+++ Source material +++
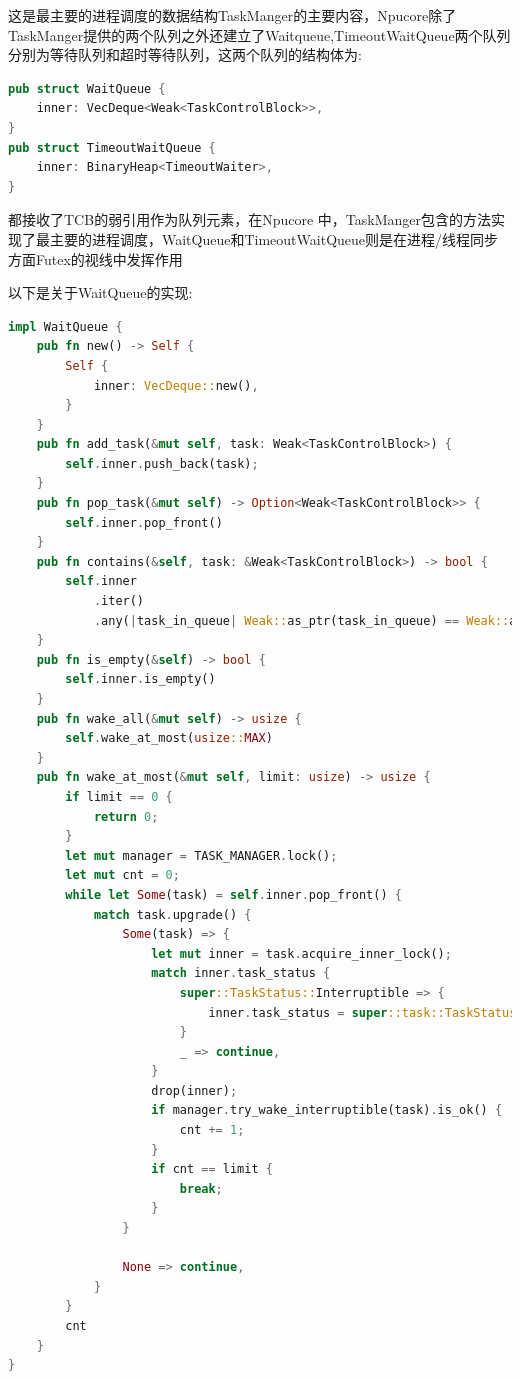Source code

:这是最主要的进程调度的数据结构TaskManger的主要内容，Npucore除了TaskManger提供的两个队列之外还建立了Waitqueue,TimeoutWaitQueue两个队列分别为等待队列和超时等待队列，这两个队列的结构体为:
\begin{lstlisting}[language=rust,caption={数据结构WaitQueue与TimeoutWaitQueue}]
    pub struct WaitQueue {
    inner: VecDeque<Weak<TaskControlBlock>>,
}
pub struct TimeoutWaitQueue {
    inner: BinaryHeap<TimeoutWaiter>,
}
\end{lstlisting}
都接收了TCB的弱引用作为队列元素，在Npucore 中，TaskManger包含的方法实现了最主要的进程调度，WaitQueue和TimeoutWaitQueue则是在进程/线程同步方面Futex的视线中发挥作用

以下是关于WaitQueue的实现:
\begin{lstlisting}[language=rust,caption={数据结构WaitQueue下的方法}]
    impl WaitQueue {
    pub fn new() -> Self {
        Self {
            inner: VecDeque::new(),
        }
    }
    pub fn add_task(&mut self, task: Weak<TaskControlBlock>) {
        self.inner.push_back(task);
    }
    pub fn pop_task(&mut self) -> Option<Weak<TaskControlBlock>> {
        self.inner.pop_front()
    }
    pub fn contains(&self, task: &Weak<TaskControlBlock>) -> bool {
        self.inner
            .iter()
            .any(|task_in_queue| Weak::as_ptr(task_in_queue) == Weak::as_ptr(task))
    }
    pub fn is_empty(&self) -> bool {
        self.inner.is_empty()
    }
    pub fn wake_all(&mut self) -> usize {
        self.wake_at_most(usize::MAX)
    }
    pub fn wake_at_most(&mut self, limit: usize) -> usize {
        if limit == 0 {
            return 0;
        }
        let mut manager = TASK_MANAGER.lock();
        let mut cnt = 0;
        while let Some(task) = self.inner.pop_front() {
            match task.upgrade() {
                Some(task) => {
                    let mut inner = task.acquire_inner_lock();
                    match inner.task_status {
                        super::TaskStatus::Interruptible => {
                            inner.task_status = super::task::TaskStatus::Ready
                        }
                        _ => continue,
                    }
                    drop(inner);
                    if manager.try_wake_interruptible(task).is_ok() {
                        cnt += 1;
                    }
                    if cnt == limit {
                        break;
                    }
                }
            
                None => continue,
            }
        }
        cnt
    }
}
\end{lstlisting}
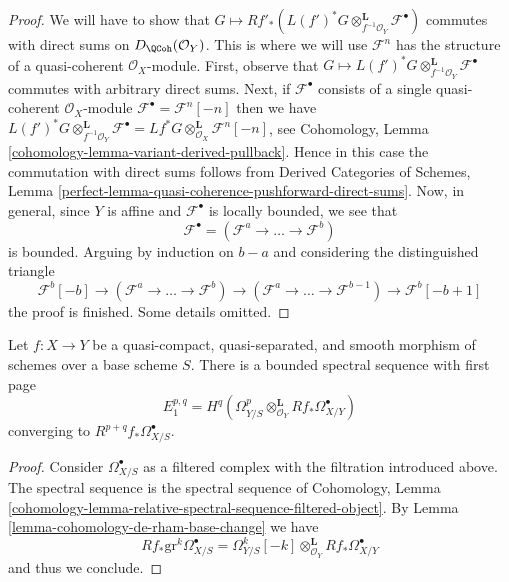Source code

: \begin{proof}
\medskip\noindent
We will have to show that
$G \mapsto 
Rf'_*(L(f')^*G \otimes_{f^{-1}\mathcal{O}_Y}^\mathbf{L} \mathcal{F}^\bullet)$
commutes with direct sums on $D_\QCoh(\mathcal{O}_Y)$.
This is where we will use $\mathcal{F}^n$ has the structure
of a quasi-coherent $\mathcal{O}_X$-module. First, observe that
$G \mapsto L(f')^*G
\otimes_{f^{-1}\mathcal{O}_Y}^\mathbf{L} \mathcal{F}^\bullet$
commutes with arbitrary direct sums. Next, if
$\mathcal{F}^\bullet$ consists of a single quasi-coherent
$\mathcal{O}_X$-module $\mathcal{F}^\bullet = \mathcal{F}^n[-n]$
then we have $L(f')^*G
\otimes_{f^{-1}\mathcal{O}_Y}^\mathbf{L} \mathcal{F}^\bullet =
Lf^*G \otimes_{\mathcal{O}_X}^\mathbf{L} \mathcal{F}^n[-n]$, see
Cohomology, Lemma \ref{cohomology-lemma-variant-derived-pullback}.
Hence in this case the commutation with direct sums follows from
Derived Categories of Schemes, Lemma
\ref{perfect-lemma-quasi-coherence-pushforward-direct-sums}.
Now, in general, since $Y$ is affine and $\mathcal{F}^\bullet$
is locally bounded, we see that
$$
\mathcal{F}^\bullet = (\mathcal{F}^a \to \ldots \to \mathcal{F}^b)
$$
is bounded. Arguing by induction on $b - a$ and considering the
distinguished triangle
$$
\mathcal{F}^b[-b] \to (\mathcal{F}^a \to \ldots \to \mathcal{F}^b)
\to (\mathcal{F}^a \to \ldots \to \mathcal{F}^{b - 1}) \to
\mathcal{F}^b[-b + 1]
$$
the proof is finished. Some details omitted.
\end{proof}

\begin{lemma}
\label{lemma-spectral-sequence-smooth}
Let $f : X \to Y$ be a quasi-compact, quasi-separated, and smooth
morphism of schemes over a base scheme $S$. There is a bounded spectral
sequence with first page
$$
E_1^{p, q} =
H^q(\Omega^p_{Y/S} \otimes_{\mathcal{O}_Y}^\mathbf{L} Rf_*\Omega^\bullet_{X/Y})
$$
converging to $R^{p + q}f_*\Omega^\bullet_{X/S}$.
\end{lemma}

\begin{proof}
Consider $\Omega^\bullet_{X/S}$ as a filtered complex with the
filtration introduced above. The spectral sequence is the
spectral sequence of Cohomology, Lemma
\ref{cohomology-lemma-relative-spectral-sequence-filtered-object}.
By Lemma \ref{lemma-cohomology-de-rham-base-change} we have
$$
Rf_*\text{gr}^k\Omega^\bullet_{X/S} =
\Omega^k_{Y/S}[-k] \otimes_{\mathcal{O}_Y}^\mathbf{L} Rf_*\Omega^\bullet_{X/Y}
$$
and thus we conclude.
\end{proof}

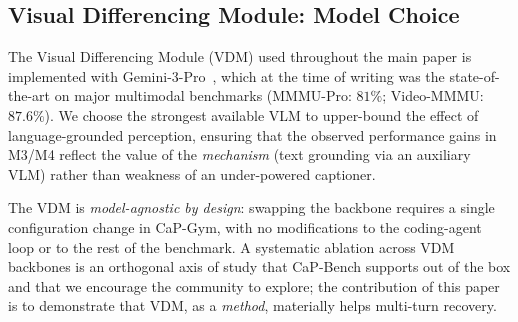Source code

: \subsection{Visual Differencing Module: Model Choice}
\label{app:vdm_choice}
The Visual Differencing Module (VDM) used throughout the main paper is implemented with Gemini-3-Pro~\cite{google_deepmind_gemini3pro_modelcard_2025}, which at the time of writing was the state-of-the-art on major multimodal benchmarks (MMMU-Pro: $81\%$; Video-MMMU: $87.6\%$). We choose the strongest available VLM to upper-bound the effect of language-grounded perception, ensuring that the observed performance gains in M3/M4 reflect the value of the \emph{mechanism} (text grounding via an auxiliary VLM) rather than weakness of an under-powered captioner.

The VDM is \emph{model-agnostic by design}: swapping the backbone requires a single configuration change in CaP-Gym, with no modifications to the coding-agent loop or to the rest of the benchmark. A systematic ablation across VDM backbones is an orthogonal axis of study that CaP-Bench supports out of the box and that we encourage the community to explore; the contribution of this paper is to demonstrate that VDM, as a \emph{method}, materially helps multi-turn recovery.

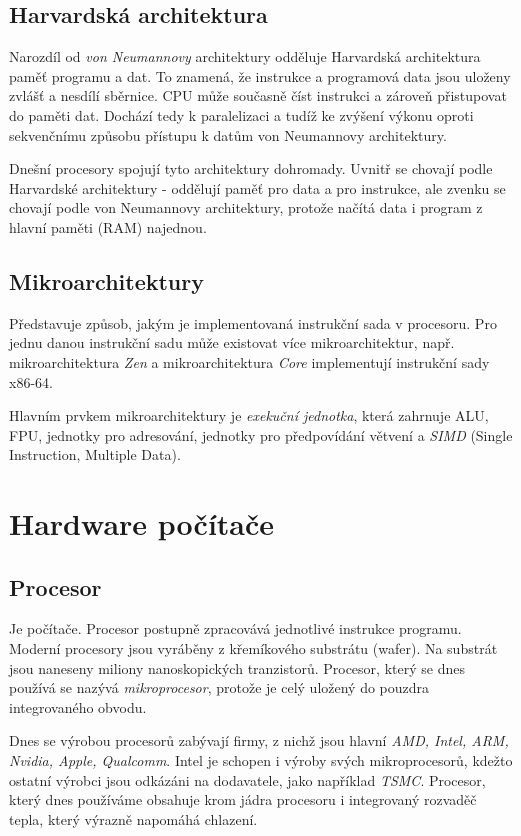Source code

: \documentclass[a4paper]{article}
\begin{document}
    \subsection{Harvardská architektura}
        Narozdíl od \textit{von Neumannovy} architektury odděluje Harvardská architektura paměť programu a dat. To znamená, že instrukce a programová data jsou uloženy zvlášť a nesdílí sběrnice. CPU může současně číst instrukci a zároveň přistupovat do paměti dat. Dochází tedy k paralelizaci a tudíž ke zvýšení výkonu oproti sekvenčnímu způsobu přístupu k datům von Neumannovy architektury.
        \par
        Dnešní procesory spojují tyto architektury dohromady. Uvnitř se chovají podle Harvardské architektury - oddělují paměť pro data a pro instrukce, ale zvenku se chovají podle von Neumannovy architektury, protože načítá data i program z hlavní paměti (RAM) najednou.
    \subsection{Mikroarchitektury}
        Představuje způsob, jakým je implementovaná instrukční sada v procesoru. Pro jednu danou instrukční sadu může existovat více mikroarchitektur, např. mikroarchitektura \textit{Zen} a mikroarchitektura \textit{Core} implementují instrukční sady x86-64.
        \par
        Hlavním prvkem mikroarchitektury je \textit{exekuční jednotka}, která zahrnuje ALU, FPU, jednotky pro adresování, jednotky pro předpovídání větvení a \textit{SIMD} (Single Instruction, Multiple Data).

\newpage


\section{Hardware počítače}
    \subsection{Procesor}
        Je  počítače. Procesor postupně zpracovává jednotlivé instrukce programu. Moderní procesory jsou vyráběny z křemíkového substrátu (wafer). Na substrát jsou naneseny miliony nanoskopických tranzistorů. Procesor, který se dnes používá se nazývá \textit{mikroprocesor}, protože je celý uložený do pouzdra integrovaného obvodu. \par
        Dnes se výrobou procesorů zabývají firmy, z nichž jsou hlavní \textit{AMD, Intel, ARM, Nvidia, Apple, Qualcomm}. Intel je schopen i výroby svých mikroprocesorů, kdežto ostatní výrobci jsou odkázáni na dodavatele, jako například \textit{TSMC}.
        Procesor, který dnes používáme obsahuje krom jádra procesoru i integrovaný rozvaděč tepla, který výrazně napomáhá chlazení.
\end{document}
+++
Looking at the entries above, report how many of their lines include "může", and add nothing else.

Expected answer: 2